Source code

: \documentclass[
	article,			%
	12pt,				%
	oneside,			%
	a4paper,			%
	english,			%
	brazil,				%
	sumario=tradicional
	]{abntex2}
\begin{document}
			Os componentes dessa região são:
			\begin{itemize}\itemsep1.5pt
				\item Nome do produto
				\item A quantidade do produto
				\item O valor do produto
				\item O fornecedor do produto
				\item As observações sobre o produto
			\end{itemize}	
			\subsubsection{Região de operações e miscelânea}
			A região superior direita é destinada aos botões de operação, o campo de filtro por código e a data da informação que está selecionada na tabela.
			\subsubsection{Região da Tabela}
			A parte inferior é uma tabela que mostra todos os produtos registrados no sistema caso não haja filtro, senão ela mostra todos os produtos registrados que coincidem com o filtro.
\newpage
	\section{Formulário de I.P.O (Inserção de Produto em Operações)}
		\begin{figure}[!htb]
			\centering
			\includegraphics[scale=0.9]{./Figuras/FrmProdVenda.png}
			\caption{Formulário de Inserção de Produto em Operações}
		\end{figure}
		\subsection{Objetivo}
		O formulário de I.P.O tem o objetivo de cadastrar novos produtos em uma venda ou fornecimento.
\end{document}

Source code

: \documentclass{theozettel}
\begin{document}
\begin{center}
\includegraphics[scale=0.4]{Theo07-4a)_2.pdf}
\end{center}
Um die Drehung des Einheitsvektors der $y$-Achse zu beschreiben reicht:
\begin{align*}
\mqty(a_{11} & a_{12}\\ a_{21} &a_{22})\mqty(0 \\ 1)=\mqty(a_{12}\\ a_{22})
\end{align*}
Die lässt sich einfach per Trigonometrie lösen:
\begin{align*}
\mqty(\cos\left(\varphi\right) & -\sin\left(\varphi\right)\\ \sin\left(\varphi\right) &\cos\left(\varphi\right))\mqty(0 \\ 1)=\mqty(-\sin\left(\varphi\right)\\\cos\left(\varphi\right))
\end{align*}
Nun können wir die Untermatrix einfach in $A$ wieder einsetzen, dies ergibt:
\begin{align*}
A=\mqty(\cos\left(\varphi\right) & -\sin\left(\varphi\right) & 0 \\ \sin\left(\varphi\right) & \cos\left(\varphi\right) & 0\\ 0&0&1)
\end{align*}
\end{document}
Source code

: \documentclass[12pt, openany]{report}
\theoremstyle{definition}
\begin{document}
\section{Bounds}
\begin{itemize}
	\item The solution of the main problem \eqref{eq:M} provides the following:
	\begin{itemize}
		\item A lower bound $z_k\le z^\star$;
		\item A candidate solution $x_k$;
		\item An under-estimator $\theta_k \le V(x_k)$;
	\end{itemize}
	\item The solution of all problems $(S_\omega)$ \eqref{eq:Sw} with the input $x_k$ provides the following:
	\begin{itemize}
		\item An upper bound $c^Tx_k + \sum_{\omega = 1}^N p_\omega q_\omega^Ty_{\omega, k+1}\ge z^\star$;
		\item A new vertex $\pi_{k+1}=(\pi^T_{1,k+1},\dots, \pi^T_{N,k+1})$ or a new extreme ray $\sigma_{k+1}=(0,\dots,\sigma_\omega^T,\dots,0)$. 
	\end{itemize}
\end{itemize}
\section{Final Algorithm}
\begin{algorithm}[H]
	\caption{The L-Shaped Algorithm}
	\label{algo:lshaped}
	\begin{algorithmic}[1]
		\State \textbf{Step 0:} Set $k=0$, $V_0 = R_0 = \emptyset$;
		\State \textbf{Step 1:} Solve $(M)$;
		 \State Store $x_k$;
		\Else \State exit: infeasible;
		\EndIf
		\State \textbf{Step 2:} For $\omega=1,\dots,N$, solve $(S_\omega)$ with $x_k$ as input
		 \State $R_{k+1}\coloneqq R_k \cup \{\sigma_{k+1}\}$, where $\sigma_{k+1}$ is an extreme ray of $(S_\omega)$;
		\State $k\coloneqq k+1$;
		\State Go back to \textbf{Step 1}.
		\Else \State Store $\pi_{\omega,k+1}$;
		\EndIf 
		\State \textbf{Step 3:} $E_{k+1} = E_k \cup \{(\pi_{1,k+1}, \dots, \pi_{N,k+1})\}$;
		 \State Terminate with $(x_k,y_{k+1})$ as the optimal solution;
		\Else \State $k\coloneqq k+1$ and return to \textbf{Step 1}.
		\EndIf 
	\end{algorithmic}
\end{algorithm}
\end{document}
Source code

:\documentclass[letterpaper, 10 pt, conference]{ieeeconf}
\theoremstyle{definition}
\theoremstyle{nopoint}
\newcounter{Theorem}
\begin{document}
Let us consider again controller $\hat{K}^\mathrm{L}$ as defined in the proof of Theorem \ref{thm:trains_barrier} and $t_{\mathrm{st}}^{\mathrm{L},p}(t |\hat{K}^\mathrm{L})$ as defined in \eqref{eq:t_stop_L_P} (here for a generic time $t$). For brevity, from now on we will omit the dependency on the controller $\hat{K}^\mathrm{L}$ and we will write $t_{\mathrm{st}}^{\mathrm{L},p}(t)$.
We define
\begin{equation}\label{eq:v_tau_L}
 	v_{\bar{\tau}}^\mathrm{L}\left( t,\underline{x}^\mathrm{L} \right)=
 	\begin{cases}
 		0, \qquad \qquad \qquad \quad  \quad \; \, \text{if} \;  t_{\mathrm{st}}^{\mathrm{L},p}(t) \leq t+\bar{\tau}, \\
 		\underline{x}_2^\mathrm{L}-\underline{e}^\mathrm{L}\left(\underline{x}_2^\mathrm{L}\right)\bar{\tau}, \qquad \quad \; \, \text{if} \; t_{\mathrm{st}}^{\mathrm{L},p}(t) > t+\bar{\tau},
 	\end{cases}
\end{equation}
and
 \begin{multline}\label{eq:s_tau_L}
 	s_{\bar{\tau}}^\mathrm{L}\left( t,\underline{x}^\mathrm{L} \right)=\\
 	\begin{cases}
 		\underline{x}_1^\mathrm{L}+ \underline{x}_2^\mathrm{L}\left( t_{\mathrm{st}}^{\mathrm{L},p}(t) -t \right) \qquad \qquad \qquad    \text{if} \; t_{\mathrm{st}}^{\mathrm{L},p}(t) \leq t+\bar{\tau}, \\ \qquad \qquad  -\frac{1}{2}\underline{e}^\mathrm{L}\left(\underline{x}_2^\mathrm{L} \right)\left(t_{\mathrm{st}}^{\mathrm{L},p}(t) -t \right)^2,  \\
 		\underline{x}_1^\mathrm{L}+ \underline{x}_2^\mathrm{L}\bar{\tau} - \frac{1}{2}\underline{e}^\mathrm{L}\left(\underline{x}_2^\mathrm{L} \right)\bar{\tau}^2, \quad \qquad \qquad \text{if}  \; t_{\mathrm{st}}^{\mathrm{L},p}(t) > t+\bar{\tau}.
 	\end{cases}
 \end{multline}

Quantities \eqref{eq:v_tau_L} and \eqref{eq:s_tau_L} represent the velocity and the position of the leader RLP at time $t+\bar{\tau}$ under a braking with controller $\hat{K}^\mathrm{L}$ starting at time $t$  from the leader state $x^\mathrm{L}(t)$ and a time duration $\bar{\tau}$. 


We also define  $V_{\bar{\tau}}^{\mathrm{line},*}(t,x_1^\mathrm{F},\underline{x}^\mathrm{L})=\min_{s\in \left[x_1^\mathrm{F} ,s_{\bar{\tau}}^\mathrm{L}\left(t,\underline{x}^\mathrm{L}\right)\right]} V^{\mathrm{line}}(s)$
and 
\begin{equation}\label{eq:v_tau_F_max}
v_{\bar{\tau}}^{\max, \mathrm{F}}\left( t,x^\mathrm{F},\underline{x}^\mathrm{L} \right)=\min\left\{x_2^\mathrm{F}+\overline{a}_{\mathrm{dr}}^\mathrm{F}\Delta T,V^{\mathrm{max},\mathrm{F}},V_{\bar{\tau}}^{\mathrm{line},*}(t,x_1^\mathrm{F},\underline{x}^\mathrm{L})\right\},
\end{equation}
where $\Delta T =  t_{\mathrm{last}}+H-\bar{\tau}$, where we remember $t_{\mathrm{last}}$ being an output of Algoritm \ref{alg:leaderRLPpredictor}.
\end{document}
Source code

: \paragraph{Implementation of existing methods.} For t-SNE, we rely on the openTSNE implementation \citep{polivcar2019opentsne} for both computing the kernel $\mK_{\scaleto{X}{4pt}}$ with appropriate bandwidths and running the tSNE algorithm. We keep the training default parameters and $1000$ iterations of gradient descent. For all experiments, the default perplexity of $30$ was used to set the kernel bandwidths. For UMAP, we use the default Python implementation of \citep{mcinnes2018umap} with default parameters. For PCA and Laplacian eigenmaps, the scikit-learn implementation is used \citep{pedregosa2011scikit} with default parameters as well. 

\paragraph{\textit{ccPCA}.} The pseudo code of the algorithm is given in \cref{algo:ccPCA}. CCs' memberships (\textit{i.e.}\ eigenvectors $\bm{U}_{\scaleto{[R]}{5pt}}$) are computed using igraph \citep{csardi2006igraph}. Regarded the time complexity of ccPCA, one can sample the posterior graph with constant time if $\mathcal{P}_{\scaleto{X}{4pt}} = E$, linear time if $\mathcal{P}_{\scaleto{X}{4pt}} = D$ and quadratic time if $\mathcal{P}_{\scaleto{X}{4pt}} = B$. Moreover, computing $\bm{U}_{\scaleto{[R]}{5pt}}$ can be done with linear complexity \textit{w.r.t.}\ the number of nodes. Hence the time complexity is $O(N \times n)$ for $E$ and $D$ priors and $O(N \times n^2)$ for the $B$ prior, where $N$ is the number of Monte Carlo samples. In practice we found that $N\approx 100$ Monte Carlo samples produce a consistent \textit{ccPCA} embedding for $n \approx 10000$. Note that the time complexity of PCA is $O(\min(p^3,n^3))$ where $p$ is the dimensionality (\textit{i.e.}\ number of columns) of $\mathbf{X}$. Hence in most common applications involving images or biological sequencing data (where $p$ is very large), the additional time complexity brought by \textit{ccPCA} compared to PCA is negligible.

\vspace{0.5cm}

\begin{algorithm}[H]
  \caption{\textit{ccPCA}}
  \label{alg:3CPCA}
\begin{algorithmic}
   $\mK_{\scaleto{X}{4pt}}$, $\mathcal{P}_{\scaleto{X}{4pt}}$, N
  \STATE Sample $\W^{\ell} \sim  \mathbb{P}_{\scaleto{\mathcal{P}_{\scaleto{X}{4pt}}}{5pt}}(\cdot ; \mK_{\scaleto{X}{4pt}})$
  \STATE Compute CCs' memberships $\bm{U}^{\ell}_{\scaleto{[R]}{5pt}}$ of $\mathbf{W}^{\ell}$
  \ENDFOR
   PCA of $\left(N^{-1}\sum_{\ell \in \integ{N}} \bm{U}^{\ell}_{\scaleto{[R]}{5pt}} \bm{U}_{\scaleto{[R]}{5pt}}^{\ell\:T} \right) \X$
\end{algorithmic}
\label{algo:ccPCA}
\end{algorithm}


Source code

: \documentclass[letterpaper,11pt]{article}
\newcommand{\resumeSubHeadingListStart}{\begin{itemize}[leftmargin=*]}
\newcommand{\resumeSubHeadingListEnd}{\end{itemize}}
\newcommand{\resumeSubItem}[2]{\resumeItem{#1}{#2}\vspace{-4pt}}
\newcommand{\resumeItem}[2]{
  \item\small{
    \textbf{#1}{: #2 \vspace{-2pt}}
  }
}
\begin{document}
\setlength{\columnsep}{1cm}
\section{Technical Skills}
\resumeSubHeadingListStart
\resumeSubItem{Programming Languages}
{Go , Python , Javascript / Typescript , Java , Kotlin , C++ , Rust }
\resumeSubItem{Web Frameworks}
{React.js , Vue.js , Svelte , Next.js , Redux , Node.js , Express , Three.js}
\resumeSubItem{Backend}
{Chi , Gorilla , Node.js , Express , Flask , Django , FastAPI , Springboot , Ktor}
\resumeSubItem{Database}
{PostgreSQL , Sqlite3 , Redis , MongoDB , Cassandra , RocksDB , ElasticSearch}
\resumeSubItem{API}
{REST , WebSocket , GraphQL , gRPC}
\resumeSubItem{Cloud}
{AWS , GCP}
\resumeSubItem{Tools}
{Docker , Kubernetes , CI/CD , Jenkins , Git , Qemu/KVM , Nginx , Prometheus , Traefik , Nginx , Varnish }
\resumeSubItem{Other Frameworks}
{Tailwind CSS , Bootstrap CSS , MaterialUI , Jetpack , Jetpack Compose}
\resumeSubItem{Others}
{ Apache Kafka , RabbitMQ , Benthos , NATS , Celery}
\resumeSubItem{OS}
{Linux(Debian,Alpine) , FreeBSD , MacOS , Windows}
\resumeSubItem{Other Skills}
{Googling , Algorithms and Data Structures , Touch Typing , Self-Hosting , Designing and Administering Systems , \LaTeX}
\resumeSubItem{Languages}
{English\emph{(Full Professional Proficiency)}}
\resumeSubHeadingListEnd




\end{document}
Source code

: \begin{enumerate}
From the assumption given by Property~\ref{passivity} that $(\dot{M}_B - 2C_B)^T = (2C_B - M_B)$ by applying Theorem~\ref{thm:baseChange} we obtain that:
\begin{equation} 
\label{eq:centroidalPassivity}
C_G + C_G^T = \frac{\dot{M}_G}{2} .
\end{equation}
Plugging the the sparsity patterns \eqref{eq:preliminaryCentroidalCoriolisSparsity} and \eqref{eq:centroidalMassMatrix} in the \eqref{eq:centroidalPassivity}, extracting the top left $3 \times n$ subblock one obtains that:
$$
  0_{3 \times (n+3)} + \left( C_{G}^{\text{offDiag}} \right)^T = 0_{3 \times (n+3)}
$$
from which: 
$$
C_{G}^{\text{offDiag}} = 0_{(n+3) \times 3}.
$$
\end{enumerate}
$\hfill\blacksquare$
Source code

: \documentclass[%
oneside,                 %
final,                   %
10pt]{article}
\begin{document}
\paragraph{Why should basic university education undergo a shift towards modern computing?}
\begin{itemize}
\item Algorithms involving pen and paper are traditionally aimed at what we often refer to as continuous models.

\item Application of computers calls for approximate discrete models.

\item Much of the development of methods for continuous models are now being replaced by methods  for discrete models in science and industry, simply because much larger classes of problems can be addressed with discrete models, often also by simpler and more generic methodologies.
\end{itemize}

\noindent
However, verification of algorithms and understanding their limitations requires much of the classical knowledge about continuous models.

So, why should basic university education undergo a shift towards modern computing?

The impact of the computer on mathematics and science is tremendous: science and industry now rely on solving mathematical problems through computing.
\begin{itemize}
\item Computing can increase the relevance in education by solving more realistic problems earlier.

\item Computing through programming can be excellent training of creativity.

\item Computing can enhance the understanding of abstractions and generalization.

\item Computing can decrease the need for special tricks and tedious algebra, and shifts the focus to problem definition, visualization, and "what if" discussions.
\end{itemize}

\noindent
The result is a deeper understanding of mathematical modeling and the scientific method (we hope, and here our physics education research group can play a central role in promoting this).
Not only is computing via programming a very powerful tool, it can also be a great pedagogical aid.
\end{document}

════

• **Directions for this task**
Only one thing is wanted in reply: the number of lines in the entries that hold the string "Store".

• **Answer space**
2